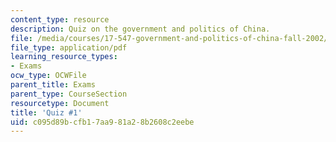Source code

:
 ```yaml
---
content_type: resource
description: Quiz on the government and politics of China.
file: /media/courses/17-547-government-and-politics-of-china-fall-2002/c095d89bcfb17aa981a28b2608c2eebe_54702_quiz1.pdf
file_type: application/pdf
learning_resource_types:
- Exams
ocw_type: OCWFile
parent_title: Exams
parent_type: CourseSection
resourcetype: Document
title: 'Quiz #1'
uid: c095d89b-cfb1-7aa9-81a2-8b2608c2eebe
---
```

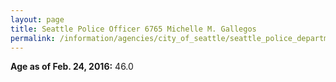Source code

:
 ```yaml
---
layout: page
title: Seattle Police Officer 6765 Michelle M. Gallegos
permalink: /information/agencies/city_of_seattle/seattle_police_department/copbook/6765/
---
```


**Age as of Feb. 24, 2016:** 46.0
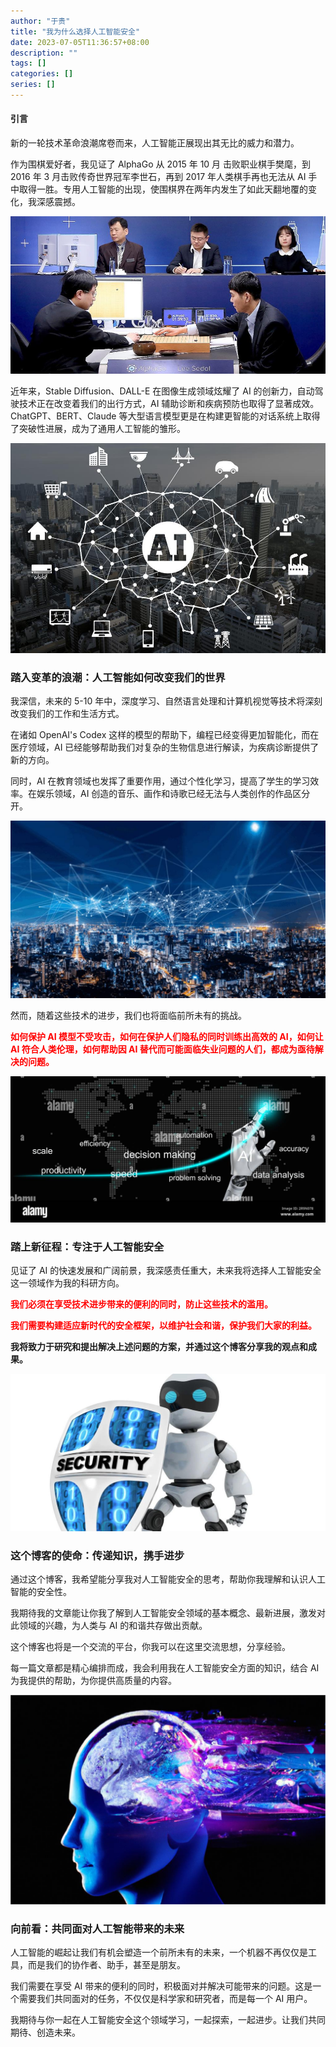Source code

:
 ```yaml
---
author: "于贵"
title: "我为什么选择人工智能安全"
date: 2023-07-05T11:36:57+08:00
description: ""
tags: []
categories: []
series: []
---
```


#### 引言

新的一轮技术革命浪潮席卷而来，人工智能正展现出其无比的威力和潜力。

作为围棋爱好者，我见证了 AlphaGo 从 2015 年 10 月 击败职业棋手樊麾，到 2016 年 3 月击败传奇世界冠军李世石，再到 2017 年人类棋手再也无法从 AI 手中取得一胜。专用人工智能的出现，使围棋界在两年内发生了如此天翻地覆的变化，我深感震撼。

![alphago](images/alphago.jpg)

近年来，Stable Diffusion、DALL-E 在图像生成领域炫耀了 AI 的创新力，自动驾驶技术正在改变着我们的出行方式，AI 辅助诊断和疾病预防也取得了显著成效。ChatGPT、BERT、Claude 等大型语言模型更是在构建更智能的对话系统上取得了突破性进展，成为了通用人工智能的雏形。

![ai_techs](images/ai_techs.jpeg)

### 踏入变革的浪潮：人工智能如何改变我们的世界

我深信，未来的 5-10 年中，深度学习、自然语言处理和计算机视觉等技术将深刻改变我们的工作和生活方式。

在诸如 OpenAI's Codex 这样的模型的帮助下，编程已经变得更加智能化，而在医疗领域，AI 已经能够帮助我们对复杂的生物信息进行解读，为疾病诊断提供了新的方向。

同时，AI 在教育领域也发挥了重要作用，通过个性化学习，提高了学生的学习效率。在娱乐领域，AI 创造的音乐、画作和诗歌已经无法与人类创作的作品区分开。

![ai_changes_world](images/ai_changes_world.jpg)

然而，随着这些技术的进步，我们也将面临前所未有的挑战。

<font color='red'> **如何保护 AI 模型不受攻击，如何在保护人们隐私的同时训练出高效的 AI，如何让 AI 符合人类伦理，如何帮助因 AI 替代而可能面临失业问题的人们，都成为亟待解决的问题。**</font>

![rise_of_ai](images/rise_of_ai.jpg)

### 踏上新征程：专注于人工智能安全

见证了 AI 的快速发展和广阔前景，我深感责任重大，未来我将选择人工智能安全这一领域作为我的科研方向。

<font color='red'> **我们必须在享受技术进步带来的便利的同时，防止这些技术的滥用。**</font>

<font color='red'> **我们需要构建适应新时代的安全框架，以维护社会和谐，保护我们大家的利益。**</font>

**我将致力于研究和提出解决上述问题的方案，并通过这个博客分享我的观点和成果。**

![ai_security](images/ai_security.jpg)

### 这个博客的使命：传递知识，携手进步

通过这个博客，我希望能分享我对人工智能安全的思考，帮助你我理解和认识人工智能的安全性。

我期待我的文章能让你我了解到人工智能安全领域的基本概念、最新进展，激发对此领域的兴趣，为人类与 AI 的和谐共存做出贡献。

这个博客也将是一个交流的平台，你我可以在这里交流思想，分享经验。

每一篇文章都是精心编排而成，我会利用我在人工智能安全方面的知识，结合 AI 为我提供的帮助，为你提供高质量的内容。

![future_with_ai](images/future_with_ai.jpg)

### 向前看：共同面对人工智能带来的未来

人工智能的崛起让我们有机会塑造一个前所未有的未来，一个机器不再仅仅是工具，而是我们的协作者、助手，甚至是朋友。

我们需要在享受 AI 带来的便利的同时，积极面对并解决可能带来的问题。这是一个需要我们共同面对的任务，不仅仅是科学家和研究者，而是每一个 AI 用户。

我期待与你一起在人工智能安全这个领域学习，一起探索，一起进步。让我们共同期待、创造未来。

=-=-=-=-=

**Problem requirements:** Transcribe the whole listing above exactly and leave out the pictures.

**Result:**
Source code

:
 ```yaml
---
content_type: resource
description: Quiz on the government and politics of China.
file: /media/courses/17-547-government-and-politics-of-china-fall-2002/c095d89bcfb17aa981a28b2608c2eebe_54702_quiz1.pdf
file_type: application/pdf
learning_resource_types:
- Exams
ocw_type: OCWFile
parent_title: Exams
parent_type: CourseSection
resourcetype: Document
title: 'Quiz #1'
uid: c095d89b-cfb1-7aa9-81a2-8b2608c2eebe
---
```

Source code

:
 ```yaml
---
layout: page
title: Seattle Police Officer 6765 Michelle M. Gallegos
permalink: /information/agencies/city_of_seattle/seattle_police_department/copbook/6765/
---
```


**Age as of Feb. 24, 2016:** 46.0
Source code

:
 ```yaml
---
author: "于贵"
title: "我为什么选择人工智能安全"
date: 2023-07-05T11:36:57+08:00
description: ""
tags: []
categories: []
series: []
---
```


#### 引言

新的一轮技术革命浪潮席卷而来，人工智能正展现出其无比的威力和潜力。

作为围棋爱好者，我见证了 AlphaGo 从 2015 年 10 月 击败职业棋手樊麾，到 2016 年 3 月击败传奇世界冠军李世石，再到 2017 年人类棋手再也无法从 AI 手中取得一胜。专用人工智能的出现，使围棋界在两年内发生了如此天翻地覆的变化，我深感震撼。

![alphago](images/alphago.jpg)

近年来，Stable Diffusion、DALL-E 在图像生成领域炫耀了 AI 的创新力，自动驾驶技术正在改变着我们的出行方式，AI 辅助诊断和疾病预防也取得了显著成效。ChatGPT、BERT、Claude 等大型语言模型更是在构建更智能的对话系统上取得了突破性进展，成为了通用人工智能的雏形。

![ai_techs](images/ai_techs.jpeg)

### 踏入变革的浪潮：人工智能如何改变我们的世界

我深信，未来的 5-10 年中，深度学习、自然语言处理和计算机视觉等技术将深刻改变我们的工作和生活方式。

在诸如 OpenAI's Codex 这样的模型的帮助下，编程已经变得更加智能化，而在医疗领域，AI 已经能够帮助我们对复杂的生物信息进行解读，为疾病诊断提供了新的方向。

同时，AI 在教育领域也发挥了重要作用，通过个性化学习，提高了学生的学习效率。在娱乐领域，AI 创造的音乐、画作和诗歌已经无法与人类创作的作品区分开。

![ai_changes_world](images/ai_changes_world.jpg)

然而，随着这些技术的进步，我们也将面临前所未有的挑战。

<font color='red'> **如何保护 AI 模型不受攻击，如何在保护人们隐私的同时训练出高效的 AI，如何让 AI 符合人类伦理，如何帮助因 AI 替代而可能面临失业问题的人们，都成为亟待解决的问题。**</font>

![rise_of_ai](images/rise_of_ai.jpg)

### 踏上新征程：专注于人工智能安全

见证了 AI 的快速发展和广阔前景，我深感责任重大，未来我将选择人工智能安全这一领域作为我的科研方向。

<font color='red'> **我们必须在享受技术进步带来的便利的同时，防止这些技术的滥用。**</font>

<font color='red'> **我们需要构建适应新时代的安全框架，以维护社会和谐，保护我们大家的利益。**</font>

**我将致力于研究和提出解决上述问题的方案，并通过这个博客分享我的观点和成果。**

![ai_security](images/ai_security.jpg)

### 这个博客的使命：传递知识，携手进步

通过这个博客，我希望能分享我对人工智能安全的思考，帮助你我理解和认识人工智能的安全性。

我期待我的文章能让你我了解到人工智能安全领域的基本概念、最新进展，激发对此领域的兴趣，为人类与 AI 的和谐共存做出贡献。

这个博客也将是一个交流的平台，你我可以在这里交流思想，分享经验。

每一篇文章都是精心编排而成，我会利用我在人工智能安全方面的知识，结合 AI 为我提供的帮助，为你提供高质量的内容。

![future_with_ai](images/future_with_ai.jpg)

### 向前看：共同面对人工智能带来的未来

人工智能的崛起让我们有机会塑造一个前所未有的未来，一个机器不再仅仅是工具，而是我们的协作者、助手，甚至是朋友。

我们需要在享受 AI 带来的便利的同时，积极面对并解决可能带来的问题。这是一个需要我们共同面对的任务，不仅仅是科学家和研究者，而是每一个 AI 用户。

我期待与你一起在人工智能安全这个领域学习，一起探索，一起进步。让我们共同期待、创造未来。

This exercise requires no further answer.